**Supplied data**
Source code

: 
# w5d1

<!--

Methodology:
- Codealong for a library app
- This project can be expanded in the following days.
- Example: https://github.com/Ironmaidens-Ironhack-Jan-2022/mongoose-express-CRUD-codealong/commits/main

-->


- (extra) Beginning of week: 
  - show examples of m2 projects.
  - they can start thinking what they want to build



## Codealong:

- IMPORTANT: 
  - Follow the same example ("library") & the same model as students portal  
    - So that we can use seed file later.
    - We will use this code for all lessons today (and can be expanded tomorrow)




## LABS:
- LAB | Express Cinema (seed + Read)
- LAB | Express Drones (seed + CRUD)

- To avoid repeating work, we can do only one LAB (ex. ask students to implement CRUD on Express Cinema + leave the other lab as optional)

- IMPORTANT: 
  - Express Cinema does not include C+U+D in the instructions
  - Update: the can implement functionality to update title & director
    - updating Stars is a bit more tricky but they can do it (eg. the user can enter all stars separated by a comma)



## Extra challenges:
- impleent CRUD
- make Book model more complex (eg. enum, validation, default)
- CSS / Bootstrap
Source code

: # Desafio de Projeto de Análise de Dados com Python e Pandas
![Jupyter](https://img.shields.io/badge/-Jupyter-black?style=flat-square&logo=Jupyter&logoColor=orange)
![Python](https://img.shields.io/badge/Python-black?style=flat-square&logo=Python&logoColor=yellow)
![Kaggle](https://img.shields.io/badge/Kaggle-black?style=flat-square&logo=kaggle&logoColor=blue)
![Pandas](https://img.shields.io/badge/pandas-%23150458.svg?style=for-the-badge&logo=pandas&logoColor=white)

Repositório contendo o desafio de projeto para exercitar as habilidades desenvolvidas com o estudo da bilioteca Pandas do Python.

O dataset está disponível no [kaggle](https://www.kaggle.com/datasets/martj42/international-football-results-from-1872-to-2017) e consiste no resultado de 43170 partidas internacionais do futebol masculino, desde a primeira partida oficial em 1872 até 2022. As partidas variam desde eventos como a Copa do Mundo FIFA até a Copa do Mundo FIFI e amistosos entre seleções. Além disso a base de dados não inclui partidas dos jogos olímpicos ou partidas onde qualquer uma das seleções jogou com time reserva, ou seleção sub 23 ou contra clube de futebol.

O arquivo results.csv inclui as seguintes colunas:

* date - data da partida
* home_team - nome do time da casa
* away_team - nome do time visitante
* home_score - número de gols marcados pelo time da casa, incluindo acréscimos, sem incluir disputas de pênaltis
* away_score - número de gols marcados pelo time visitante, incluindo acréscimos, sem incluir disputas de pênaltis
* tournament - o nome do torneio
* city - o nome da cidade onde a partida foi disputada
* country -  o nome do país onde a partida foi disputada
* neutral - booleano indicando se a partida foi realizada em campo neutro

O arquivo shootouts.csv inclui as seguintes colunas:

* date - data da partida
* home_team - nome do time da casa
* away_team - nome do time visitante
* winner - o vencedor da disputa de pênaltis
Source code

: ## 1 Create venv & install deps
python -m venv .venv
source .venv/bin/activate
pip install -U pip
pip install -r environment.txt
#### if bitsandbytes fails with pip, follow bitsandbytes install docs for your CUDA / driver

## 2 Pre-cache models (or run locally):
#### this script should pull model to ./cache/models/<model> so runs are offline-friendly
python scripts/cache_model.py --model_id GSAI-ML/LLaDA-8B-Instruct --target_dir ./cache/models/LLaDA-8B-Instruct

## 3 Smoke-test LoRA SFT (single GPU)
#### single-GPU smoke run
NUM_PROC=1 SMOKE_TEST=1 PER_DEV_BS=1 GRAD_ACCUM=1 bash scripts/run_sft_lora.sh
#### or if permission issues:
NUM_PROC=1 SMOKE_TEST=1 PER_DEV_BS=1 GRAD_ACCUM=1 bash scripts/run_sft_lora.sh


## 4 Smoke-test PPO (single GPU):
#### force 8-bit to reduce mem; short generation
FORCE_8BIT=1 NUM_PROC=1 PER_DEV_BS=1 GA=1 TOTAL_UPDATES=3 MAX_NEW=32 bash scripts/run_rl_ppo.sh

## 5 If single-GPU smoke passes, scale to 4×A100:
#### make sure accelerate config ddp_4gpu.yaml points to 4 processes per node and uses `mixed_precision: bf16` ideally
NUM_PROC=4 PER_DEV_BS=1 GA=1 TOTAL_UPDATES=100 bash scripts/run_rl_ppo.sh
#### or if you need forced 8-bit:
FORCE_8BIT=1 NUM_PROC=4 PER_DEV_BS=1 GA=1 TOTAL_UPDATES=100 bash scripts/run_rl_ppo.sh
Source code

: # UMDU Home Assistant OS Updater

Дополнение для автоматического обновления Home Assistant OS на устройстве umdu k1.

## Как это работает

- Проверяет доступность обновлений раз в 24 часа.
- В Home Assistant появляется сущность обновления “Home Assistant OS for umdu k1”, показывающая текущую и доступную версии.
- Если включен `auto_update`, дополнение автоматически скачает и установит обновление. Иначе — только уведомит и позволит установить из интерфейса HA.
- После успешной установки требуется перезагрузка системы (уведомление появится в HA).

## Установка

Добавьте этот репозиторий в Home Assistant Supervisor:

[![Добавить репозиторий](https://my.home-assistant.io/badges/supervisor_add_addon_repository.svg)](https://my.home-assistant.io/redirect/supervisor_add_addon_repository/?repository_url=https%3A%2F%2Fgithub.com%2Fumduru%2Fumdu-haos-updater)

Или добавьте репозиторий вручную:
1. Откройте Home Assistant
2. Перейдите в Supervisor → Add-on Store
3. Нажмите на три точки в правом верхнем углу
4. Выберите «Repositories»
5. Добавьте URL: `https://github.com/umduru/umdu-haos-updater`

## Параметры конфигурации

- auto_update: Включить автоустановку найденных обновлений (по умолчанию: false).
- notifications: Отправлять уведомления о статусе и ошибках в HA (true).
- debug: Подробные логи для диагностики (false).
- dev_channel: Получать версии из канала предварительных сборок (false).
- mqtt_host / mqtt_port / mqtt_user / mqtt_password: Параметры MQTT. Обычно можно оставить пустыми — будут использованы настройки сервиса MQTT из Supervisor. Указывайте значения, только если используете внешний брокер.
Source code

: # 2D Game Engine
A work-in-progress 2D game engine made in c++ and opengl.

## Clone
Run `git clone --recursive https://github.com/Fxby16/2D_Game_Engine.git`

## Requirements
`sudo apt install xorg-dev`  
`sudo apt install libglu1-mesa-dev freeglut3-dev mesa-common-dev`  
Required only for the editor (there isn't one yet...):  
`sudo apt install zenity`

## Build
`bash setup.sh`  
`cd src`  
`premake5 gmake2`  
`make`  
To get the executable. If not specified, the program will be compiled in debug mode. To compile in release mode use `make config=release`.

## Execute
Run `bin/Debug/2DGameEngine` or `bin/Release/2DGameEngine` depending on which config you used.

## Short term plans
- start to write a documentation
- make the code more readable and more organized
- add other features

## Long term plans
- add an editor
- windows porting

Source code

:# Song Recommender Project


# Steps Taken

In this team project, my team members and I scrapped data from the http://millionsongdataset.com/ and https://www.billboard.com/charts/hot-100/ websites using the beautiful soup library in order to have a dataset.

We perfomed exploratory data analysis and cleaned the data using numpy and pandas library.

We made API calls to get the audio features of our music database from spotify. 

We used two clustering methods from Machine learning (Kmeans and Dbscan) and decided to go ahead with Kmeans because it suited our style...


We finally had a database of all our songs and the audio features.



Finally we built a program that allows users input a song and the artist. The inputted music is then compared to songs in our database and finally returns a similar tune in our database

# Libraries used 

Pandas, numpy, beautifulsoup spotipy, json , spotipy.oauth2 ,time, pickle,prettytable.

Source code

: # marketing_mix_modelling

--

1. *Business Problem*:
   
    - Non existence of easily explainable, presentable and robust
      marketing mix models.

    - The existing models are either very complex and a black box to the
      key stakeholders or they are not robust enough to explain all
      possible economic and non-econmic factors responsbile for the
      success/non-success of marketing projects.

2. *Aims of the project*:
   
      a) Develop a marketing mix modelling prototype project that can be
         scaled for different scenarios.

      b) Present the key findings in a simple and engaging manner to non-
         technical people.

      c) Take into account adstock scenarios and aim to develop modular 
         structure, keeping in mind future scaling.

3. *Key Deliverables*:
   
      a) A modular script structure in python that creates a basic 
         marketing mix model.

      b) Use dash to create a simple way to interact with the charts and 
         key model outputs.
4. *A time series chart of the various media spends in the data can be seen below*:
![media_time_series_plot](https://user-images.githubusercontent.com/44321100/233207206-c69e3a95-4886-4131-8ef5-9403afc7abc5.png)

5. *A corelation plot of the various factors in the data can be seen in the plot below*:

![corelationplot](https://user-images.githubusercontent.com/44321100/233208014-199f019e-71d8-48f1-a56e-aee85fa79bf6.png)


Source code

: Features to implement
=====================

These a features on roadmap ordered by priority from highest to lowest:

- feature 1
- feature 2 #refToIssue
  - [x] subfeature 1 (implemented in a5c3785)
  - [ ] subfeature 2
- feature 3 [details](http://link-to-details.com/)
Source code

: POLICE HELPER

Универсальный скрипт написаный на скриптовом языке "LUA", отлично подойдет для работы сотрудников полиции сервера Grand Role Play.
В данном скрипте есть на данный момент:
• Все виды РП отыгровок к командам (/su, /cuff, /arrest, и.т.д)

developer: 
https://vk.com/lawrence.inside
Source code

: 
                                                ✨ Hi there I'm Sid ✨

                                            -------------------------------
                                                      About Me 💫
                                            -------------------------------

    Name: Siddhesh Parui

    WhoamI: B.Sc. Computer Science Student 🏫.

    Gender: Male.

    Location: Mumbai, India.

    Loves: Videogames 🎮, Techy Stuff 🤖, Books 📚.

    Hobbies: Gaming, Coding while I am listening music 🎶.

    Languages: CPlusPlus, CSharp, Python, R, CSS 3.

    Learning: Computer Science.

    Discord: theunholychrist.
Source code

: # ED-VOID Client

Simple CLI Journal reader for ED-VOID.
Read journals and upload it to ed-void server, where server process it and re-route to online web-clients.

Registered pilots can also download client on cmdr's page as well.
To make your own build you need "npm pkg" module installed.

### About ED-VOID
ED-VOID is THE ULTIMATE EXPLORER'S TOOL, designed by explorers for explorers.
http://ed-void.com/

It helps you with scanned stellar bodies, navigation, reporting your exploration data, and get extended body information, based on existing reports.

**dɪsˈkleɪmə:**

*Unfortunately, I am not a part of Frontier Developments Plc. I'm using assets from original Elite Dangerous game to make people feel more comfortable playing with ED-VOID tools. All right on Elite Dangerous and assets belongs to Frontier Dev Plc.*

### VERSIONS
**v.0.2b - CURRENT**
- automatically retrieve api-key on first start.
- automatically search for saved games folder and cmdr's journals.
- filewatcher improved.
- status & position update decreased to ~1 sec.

**Exercise objective**
Within the listing, how many lines hold the word "your"? Only the number is to be given.

**Result of the exercise**
3